During their courtship, Clara often accompanied John while he was riding circuit. In 1893, John Norman Maclean completed advanced studies at San Francisco Theological Seminary in San Anselmo, California, and was ordained as a Presbyterian minister. John and Clara Maclean were married in Pembina, Manitoba, on August 1, 1893.

==Personal life==
John and Clara Maclean had two sons, both of whom graduated from Dartmouth College. In 1908 the Rev. Maclean moved to Missoula, Montana, and became pastor of the First Presbyterian Church of Missoula in 1909.

The elder son Norman Maclean, was born at Clarinda, Iowa, in 1902 and went on to become a professor at the University of Chicago and a highly regarded figure in 20th century American literature.

When asked by an interviewer about having been homeschooled by his father, Maclean recalled, "I think the most important thing is that he read aloud to us. He was a minister, and every morning after breakfast we had what was called family worship. We'd all sit with our breakfast chairs pulled back from the table and he would read to us from the Bible or from some religious poet. He was a very good reader... that was very good for me because in doing that, he would bring out the rhythms of the Bible. That reading instilled in me this great love of rhythm in language."

The minister's younger son, Paul Davidson MacLean, became well known as a political journalist in Helena, Montana. He moved to Chicago in 1937 and worked in the public affairs department of the University of Chicago, where his brother Norman taught. Paul Maclean suffered from alcoholism and gambling addiction, in addition to being a quick take on a fight with his fists. Offers of help by his family were often rejected or resulted in short-lived efforts at reform.

On the early morning of May 2, 1938, Paul Maclean was attacked and brutally beaten at Sixty-Third Street and Drexel Avenue in Chicago. Paul MacLean was taken to nearby Woodlawn Hospital, where he died. without regaining consciousness, at 1:20 pm that same afternoon. According to his brother Norman, Paul Maclean fought back against his attackers and sold his life dearly. So much so, in fact, that all the bones in his right hand were found to have been broken during his last fight.

Following a homicide investigation by Detective Sergeant Ignatius Sheehan, the Chicago Police Department ruled Paul Maclean's murder to be a mugging gone bad. Another theory at the time was that Paul MacLean was murdered over his inability to pay an illegal gambling debt owed to a southside Chicago gang. No link of this kind was ever made by police, however. No arrests were ever made and the case remains officially unsolved.

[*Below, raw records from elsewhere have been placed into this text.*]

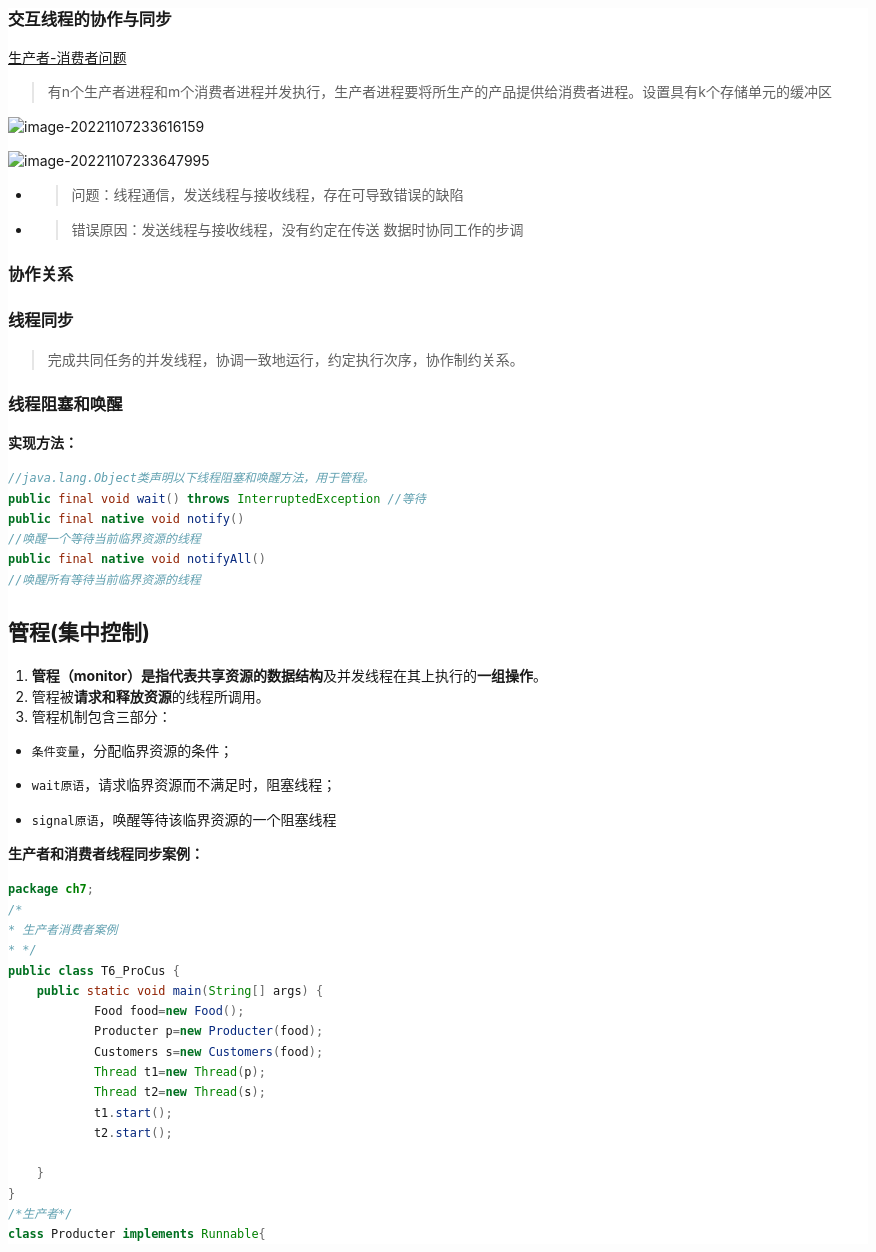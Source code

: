 ### 交互线程的协作与同步

<u>生产者-消费者问题</u> 

> 有n个生产者进程和m个消费者进程并发执行，生产者进程要将所生产的产品提供给消费者进程。设置具有k个存储单元的缓冲区

![image-20221107233616159](https://raw.githubusercontent.com/Alleyf/PictureMap/main/web_icons/image-20221107233616159.png)

![image-20221107233647995](https://raw.githubusercontent.com/Alleyf/PictureMap/main/web_icons/image-20221107233647995.png)

- > 问题：线程通信，发送线程与接收线程，存在可导致错误的缺陷

- > 错误原因：发送线程与接收线程，没有约定在传送 数据时协同工作的步调

### 协作关系

### 线程同步

> 完成共同任务的并发线程，协调一致地运行，约定执行次序，协作制约关系。

### 线程阻塞和唤醒

**实现方法：**

```java
//java.lang.Object类声明以下线程阻塞和唤醒方法，用于管程。
public final void wait() throws InterruptedException //等待
public final native void notify()
//唤醒一个等待当前临界资源的线程
public final native void notifyAll()
//唤醒所有等待当前临界资源的线程
```



##  管程(集中控制)

1. **管程（monitor）**是指代表**共享资源的数据结构**及并发线程在其上执行的**一组操作**。
2. 管程被**请求和释放资源**的线程所调用。 
3. 管程机制包含三部分：

- `条件变量`，分配临界资源的条件； 

- `wait原语`，请求临界资源而不满足时，阻塞线程；

- `signal原语`，唤醒等待该临界资源的一个阻塞线程

**生产者和消费者线程同步案例：**

```java
package ch7;
/*
* 生产者消费者案例
* */
public class T6_ProCus {
    public static void main(String[] args) {
            Food food=new Food();
            Producter p=new Producter(food);
            Customers s=new Customers(food);
            Thread t1=new Thread(p);
            Thread t2=new Thread(s);
            t1.start();
            t2.start();

    }
}
/*生产者*/
class Producter implements Runnable{
```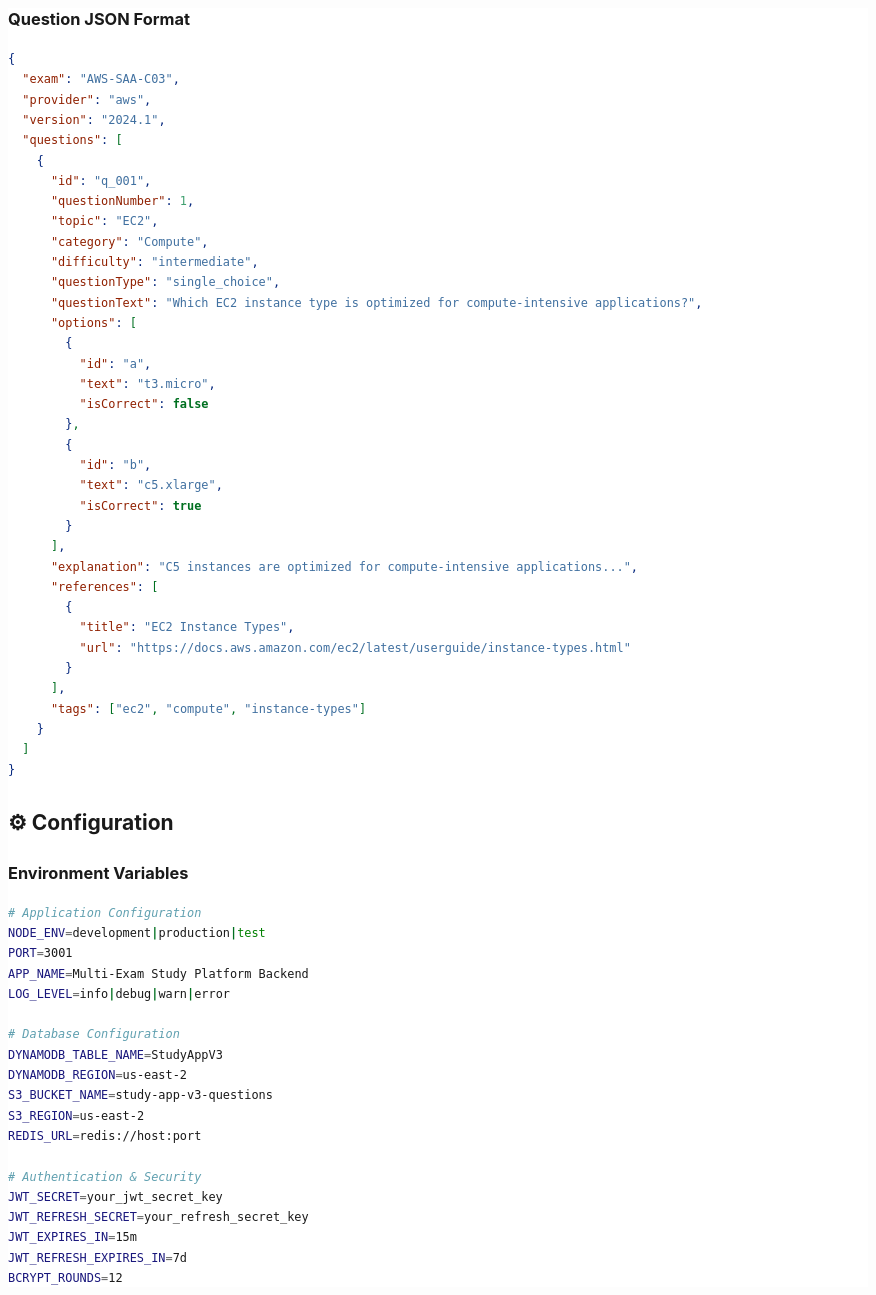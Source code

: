 ### **Question JSON Format**
```json
{
  "exam": "AWS-SAA-C03",
  "provider": "aws",
  "version": "2024.1",
  "questions": [
    {
      "id": "q_001",
      "questionNumber": 1,
      "topic": "EC2",
      "category": "Compute",
      "difficulty": "intermediate",
      "questionType": "single_choice",
      "questionText": "Which EC2 instance type is optimized for compute-intensive applications?",
      "options": [
        {
          "id": "a",
          "text": "t3.micro",
          "isCorrect": false
        },
        {
          "id": "b", 
          "text": "c5.xlarge",
          "isCorrect": true
        }
      ],
      "explanation": "C5 instances are optimized for compute-intensive applications...",
      "references": [
        {
          "title": "EC2 Instance Types",
          "url": "https://docs.aws.amazon.com/ec2/latest/userguide/instance-types.html"
        }
      ],
      "tags": ["ec2", "compute", "instance-types"]
    }
  ]
}
```

## ⚙️ Configuration

### **Environment Variables**
```bash
# Application Configuration
NODE_ENV=development|production|test
PORT=3001
APP_NAME=Multi-Exam Study Platform Backend
LOG_LEVEL=info|debug|warn|error

# Database Configuration
DYNAMODB_TABLE_NAME=StudyAppV3
DYNAMODB_REGION=us-east-2
S3_BUCKET_NAME=study-app-v3-questions
S3_REGION=us-east-2
REDIS_URL=redis://host:port

# Authentication & Security
JWT_SECRET=your_jwt_secret_key
JWT_REFRESH_SECRET=your_refresh_secret_key
JWT_EXPIRES_IN=15m
JWT_REFRESH_EXPIRES_IN=7d
BCRYPT_ROUNDS=12
```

The Rev. Maclean's love of literature and his own literary efforts proved an inspiration for Norman, however. He wrote a semi-autobiographical account of the family's life and Paul's death in a novella, A River Runs Through It which was published in 1976. Robert Redford later adapted into a film of the same name that sparked a national and international fly fishing craze.

==Death and legacy==
Maclean died in 1941. In 2009 First Presbyterian Church in Missoula dedicated a monument to honor Rev. Maclean.

==In popular culture==
- In Robert Redford's award-winning 1992 film adaptation of Norman Maclean's autobiographical novella, Rev. John Norman Maclean was portrayed onscreen by actor Tom Skerritt.